Pease keep your fingers crossed that they aren't taken by some clueless idiot who thinks "they look cute" and will get bored of them in a couple of months!


----------



## chrisd (Aug 25, 2011)

Hope you get them! Best of luck.


----------



## LynseyB (Jan 30, 2012)

chrisd said:


> Hope you get them! Best of luck.


Thanks Chris! Even if I'm not able to keep them, I would find them a wonderful, knowledgeable home. Although, I'd maybe be tempted to keep Mum  The babies would find a home no problem!


----------



## metame (Sep 25, 2009)

good luck! Keep us updated.


----------



## LynseyB (Jan 30, 2012)

metame said:


> good luck! Keep us updated.


I will do! 

If I get them I shall put up some pics later 

I'm going to prepare some scrambled egg, kitten/ cat food, lactol etc.

Does anyone have other ideas what I should have ready for them coming?


----------



## LynseyB (Jan 30, 2012)

Also, assuming they are still for homing, what level of donation do you think I should offer for them??


----------



## chrisd (Aug 25, 2011)

I'd get them some chicken maybe. I assume you have a cage lol.

For four rats? I don't know I've never adopted. I know some people on here would suggest giving no donation but maybe like £15 or something?


----------



## LynseyB (Jan 30, 2012)

chrisd said:


> I'd get them some chicken maybe. I assume you have a cage lol.
> 
> For four rats? I don't know I've never adopted. I know some people on here would suggest giving no donation but maybe like £15 or something?


:laugh: Yes, I have a cage. The only spare I currently have is a Freddy 2, but that will be okay for Mum and babies as a temporary measure.

I was thinking about £15. Since it goes to charity (they say) I don't mind too much, but wouldn't pay your average person to re-home.


----------



## chrisd (Aug 25, 2011)

Well to buy 2 rats is £15 in [email protected] So I think that is very reasonable! What types were they?


----------



## blade100 (Aug 24, 2009)

I have everything crossed for you that there still there when you finish work. What time do you finish by the way?

Sounds like you have everything sorted then.


----------



## thedogsmother (Aug 28, 2008)

Ive only just seen this thread and already the wait is killing me


----------



## chrisd (Aug 25, 2011)

thedogsmother said:


> Ive only just seen this thread and already the wait is killing me


I've been waiting all day!


----------



## LynseyB (Jan 30, 2012)

LOL! I'm sorry everyone! 

I have them at home with me and they are pinging about their new house  I'm on my Blackberry just now so will upload pics from my desktop soon.


----------



## thedogsmother (Aug 28, 2008)

LynseyB said:


> LOL! I'm sorry everyone!
> 
> 
> > Meanie, I read this and thought you hadnt got them


----------



## blade100 (Aug 24, 2009)

Oh I'm so glad you got them.
Can't wait for pics


----------



## LynseyB (Jan 30, 2012)

Okay, so I have them!
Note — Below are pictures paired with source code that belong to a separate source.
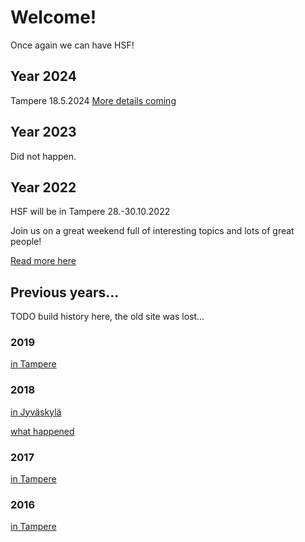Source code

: # Welcome!

Once again we can have HSF!

## Year 2024

Tampere 18.5.2024 
[More details coming](https://tampere.hacklab.fi/pages/hsf24/)

## Year 2023

Did not happen.

## Year 2022

HSF will be in Tampere 28.-30.10.2022

Join us on a great weekend full of interesting topics and lots of great people!

[Read more here](https://tampere.hacklab.fi/pages/hacklab-summit-finland-2022/)

## Previous years...

TODO build history here, the old site was lost...

### 2019

[in Tampere](https://tampere.hacklab.fi/pages/hacklab-summit-finland-2019/)

### 2018

[in Jyväskylä](https://helsinki.hacklab.fi/2018/03/finnish-hackerspaces-meet-in-jyvaskyla/)

[what happened](https://jyväskylä.hacklab.fi/2018/03/05/hacklab-summit-finland-1-4-3/)

### 2017

[in Tampere](https://tampere.hacklab.fi/pages/hacklab-summit-finland-2017/)

### 2016

[in Tampere](https://tampere.hacklab.fi/pages/hsf16/)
And they are gorgeous  

I finished work at 3.40 (should have been 4, but I convinced my boss I had to leave early to go to the bank :wink5 
They've been pinging about non-stop. I have given them some dry mix, egg biscuits, and kitten food. They also have three water bottles...one warm lactol, one Dr Squiggles, and one water 

All they had in the GLASS TANK mad was some nuggets and a water bottle. Mama rat has been picking up all the bits of mix and testing them seemingly confused that food comes in other shapes and flavours 

So.....the part everyone has been waiting for....piccies!!!! I apologise about the quality (or lack of). I can't find my digital camera anywhere! They were taken on my BB so are a bit rubbish.


----------



## LynseyB (Jan 30, 2012)

And a couple more....


----------



## blade100 (Aug 24, 2009)

Oh my word there yummy.
They look tiny in the first pic my guess there around 5 weeks.
I had a feeder breeder baby he was 4 weeks and looks similar in age to yours.

I found when I used lactol it would dry out in the spout bit the ball got stuck and wouldn't work so I had to keep rubbing my finger over the ball to keep it from drying out.

So big question....... Are they for keeps???


----------



## LynseyB (Jan 30, 2012)

blade100 said:


> Oh my word there yummy.
> They look tiny in the first pic my guess there around 5 weeks.
> I had a feeder breeder baby he was 4 weeks and looks similar in age to yours.
> 
> ...


I guessed about 4 weeks. The staff in PAH were surprised when I said that as "they wouldn't take them if they were under 8 weeks". Yeah, whatever!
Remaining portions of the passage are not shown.